SHANGHAI (Reuters) — Taiwanese battery manufacturer ProLogium Technology Co announced on Thursday that it had reached a collaboration deal with Daimler AG’s Mercedes-Benz to develop testing vehicles with solid-state batteries co-developed by the two companies shortly.
ProLogium, in a statement, stated it would get “high double-digit” million euros in investments by ProLogium, a German luxury car manufacturer, which will also sit on the ProLogium board.
The battery maker has said that it would use the money to develop battery technology and aid in establishing manufacturing capacity across Europe.
The two parties also agreed on essential milestones in applying solid-state battery technology in a variety of passenger vehicles during the second part of the decade, ProLogium stated but without expounding.
“Solid-state technology helps to cut down battery size and weight,” Markus Shafer, chief technology officer of ProLogium, a German automaker, stated. “This is why we are partnering with companies like ProLogium.”

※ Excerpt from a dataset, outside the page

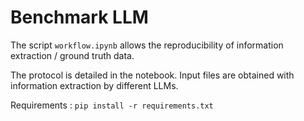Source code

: # Benchmark LLM

The script `workflow.ipynb` allows the reproducibility of information extraction / ground truth data.

The protocol is detailed in the notebook. Input files are obtained with information extraction by different LLMs.

Requirements : `pip install -r requirements.txt`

Solid-state batteries use small layers of liquid electrolytes that carry lithium Ions between electrodes. They’re viewed as a possibility of a revolution in electric cars (EVs) since they can hold a vehicle’s energy, charge quickly, and are more secure than lithium-ion batteries that depend upon liquid electrolytes.
ProLogium has been named the latest manufacturer of batteries to partner with Mercedes-Benz in how the German automaker is working to make all its vehicles entirely electric by 2030 and keep pace with EV market leader Tesla Inc. Other Mercedes-Benz battery partners include Factorial Energy, Automotive Cells Co, and Farasis Energy.
The latest tie-up happens when EV-sector firms are competing to create next-generation batteries to reduce costs and decrease “range anxiety.”
Last January, the Chinese manufacturer of electric vehicles NIO Inc said it would launch its ET7 sedan equipped with a battery pack of 150 kilowatts that includes solid-state batteries starting from the fourth quarter of 2022.
ProLogium stated that it plans to accelerate the development of its new plant before 2022’s end to begin the mass-production of its solid-state battery.
The battery manufacturer received $326 million in its most recent round of funding with investors that included Primavera Capital Group and SoftBank China Venture Capital.